Under-Manned: Aimee @ The Birchmere

2007_1218_AimeeMann.jpgAimee Mann never seemed like one of pop's 500 likeliest candidates to release a Christmas album, but last year’s One More Drifter in the Snow was a tasteful, minor-key treat, and her “1st Annual Christmas Show” at the Birchmere last December was one of the best concerts of 2006. As she promised she would at the end of last year’s freewheeling interfaith revue, she's hitched up the sleigh again this year for a monthlong yule-tour that landed for the first of two shows at the Birchmere last night. As before, the show mingled seasonal fare with secular material from Mann’s deep songbook, music with comedy, and Christmas with Hanukkah. Kind of.
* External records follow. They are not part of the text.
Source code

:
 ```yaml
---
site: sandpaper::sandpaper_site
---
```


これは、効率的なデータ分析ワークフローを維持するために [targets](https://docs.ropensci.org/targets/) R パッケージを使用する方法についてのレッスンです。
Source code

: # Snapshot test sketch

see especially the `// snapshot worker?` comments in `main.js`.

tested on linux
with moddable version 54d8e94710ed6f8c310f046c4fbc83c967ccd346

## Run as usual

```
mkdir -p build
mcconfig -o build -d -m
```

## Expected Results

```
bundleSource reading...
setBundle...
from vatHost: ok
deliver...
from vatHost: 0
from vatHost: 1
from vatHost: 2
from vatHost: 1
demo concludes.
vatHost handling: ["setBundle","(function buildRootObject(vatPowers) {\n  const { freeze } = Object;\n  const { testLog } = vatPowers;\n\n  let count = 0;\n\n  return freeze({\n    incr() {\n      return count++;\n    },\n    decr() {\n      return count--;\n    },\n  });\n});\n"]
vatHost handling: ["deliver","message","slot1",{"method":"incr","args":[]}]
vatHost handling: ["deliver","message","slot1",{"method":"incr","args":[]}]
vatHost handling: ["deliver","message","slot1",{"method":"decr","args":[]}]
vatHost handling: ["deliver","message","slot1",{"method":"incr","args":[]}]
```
SPOILER WARNING: The show is a pretty highly-scripted affair, so If you're attending tonight, etc., etc.

New this year is a three-part video chronicling Aimee’s search among her many celebrity pals to find people willing to round out her Christmas-show lineup. (Last year's model was emceed by Saturday Night Live’s Fred Armisen, who would seem likely to have more time on his hands this year what with the writers’ strike and all; stepping ably into his patent-leather shoes is Paul F. Thompkins of Mr. Show, er, semi-fame.) The video, featuring appearances by John Krasinski of the The Office, former Mann tour-mate Patton Oswalt, Will Ferrell and Ben Stiller, brought yuks aplenty, but wasn't quite funny enough to make us forget the fact that more than a quarter of a show that ran only slightly over two hours was pre-recorded. (Not to mention the fact that the smallish video screen was probably impossible for anyone in the seats on either side of the stage to see.)
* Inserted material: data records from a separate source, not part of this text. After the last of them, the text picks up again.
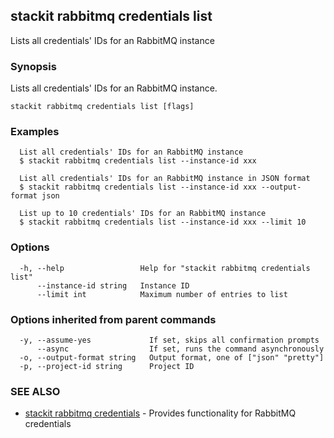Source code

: ## stackit rabbitmq credentials list

Lists all credentials' IDs for an RabbitMQ instance

### Synopsis

Lists all credentials' IDs for an RabbitMQ instance.

```
stackit rabbitmq credentials list [flags]
```

### Examples

```
  List all credentials' IDs for an RabbitMQ instance
  $ stackit rabbitmq credentials list --instance-id xxx

  List all credentials' IDs for an RabbitMQ instance in JSON format
  $ stackit rabbitmq credentials list --instance-id xxx --output-format json

  List up to 10 credentials' IDs for an RabbitMQ instance
  $ stackit rabbitmq credentials list --instance-id xxx --limit 10
```

### Options

```
  -h, --help                 Help for "stackit rabbitmq credentials list"
      --instance-id string   Instance ID
      --limit int            Maximum number of entries to list
```

### Options inherited from parent commands

```
  -y, --assume-yes             If set, skips all confirmation prompts
      --async                  If set, runs the command asynchronously
  -o, --output-format string   Output format, one of ["json" "pretty"]
  -p, --project-id string      Project ID
```

### SEE ALSO

* [stackit rabbitmq credentials](./stackit_rabbitmq_credentials.md)	 - Provides functionality for RabbitMQ credentials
It would be unkind to harp on this, but Mann was suffering last night from a case of laryngitis severe enough to prompt her to cancel a planned NPR webcast of the show, and of course, the show suffered, too. Mann apologized for her voice repeatedly, even interrupting her froggy performance of “Wise Up” mid-song, and appeared genuinely anguished over her inability to control her vocal tone. She’d only just finished her second song, “Jacob’s Marley’s Chain,” when she was compelled to tell us she'd had a steroid injection for her throat because she’d sounded like Joe Cocker earlier in the week. Sure enough, she sang only one more number — a funny duet of “Baby, It’s Cold Outside” with the good-natured Thompkins — before retreating backstage to drink tea while Thompkins held the crowd rapt with the story of the very first Christmas. Well, actually, it was the story of how he came to stop smoking pot, but it was still a good story.
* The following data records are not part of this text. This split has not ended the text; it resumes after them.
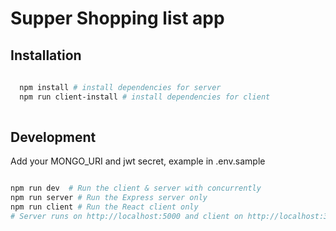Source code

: # Supper Shopping list app

## Installation
```sh
  
  npm install # install dependencies for server
  npm run client-install # install dependencies for client 
  
```
## Development

Add  your MONGO_URI and jwt secret, example in .env.sample

```sh

npm run dev  # Run the client & server with concurrently
npm run server # Run the Express server only
npm run client # Run the React client only
# Server runs on http://localhost:5000 and client on http://localhost:3000

```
Guest musicians Ben Lee and Nellie McKay partially filled the void, performing humorous two and three-song sets, respectively, but it was still disappointing (and probably unusual) that the show featured a mere 13 songs sung or even partly sung by Mann herself, though there would seem to be little she could do about it. (The finale of "Chrismas (Baby Please Come Home)" actually featured more vocals from Thompkins than it did from Mann. "31 Today" and another new song came from an unnamed album Mann said would be released in March. They sounded, well, like Aimee Mann songs, muted and introspective, "31 Today" featuring the refrain, “I thought my life would be different somehow.”

Probably the most exciting moment for Mann diehards (and the Birchmere is indeed where they live; Mann reliably sells out two nights here even when she plays only a single night in similarly-sized venues in most markets) was when the self-deprecating star made a rare call for requests: “Since I sound like Bea Arthur,” she said, she might as well offer fans the opportunity to choose the next song she would destroy. Several calls for “The Other End of the Telescope,” first prompted her to object, “Oh, there are so many words in that song” (no surprise there; the uber-locquatious Elvis Costello wrote the lyrics over Mann’s melody), but she agreed to try it in a lower key than usual, and the result was one of the best performances of the night.

Not the best, however. That honor went to the Hanukkah Fairy (comedienne Morgan Murphy), reluctant torch-bearer for God's Chosen People: “When I say ‘Loehmann’s’, you say, ‘I shop there!’” Her affably profane hip-hop version of the Story of Hanukkah probably wouldn’t have made it onto NPR in any recognizable form, but it did prove it's possible simultaneously to light up the temple and rock the house.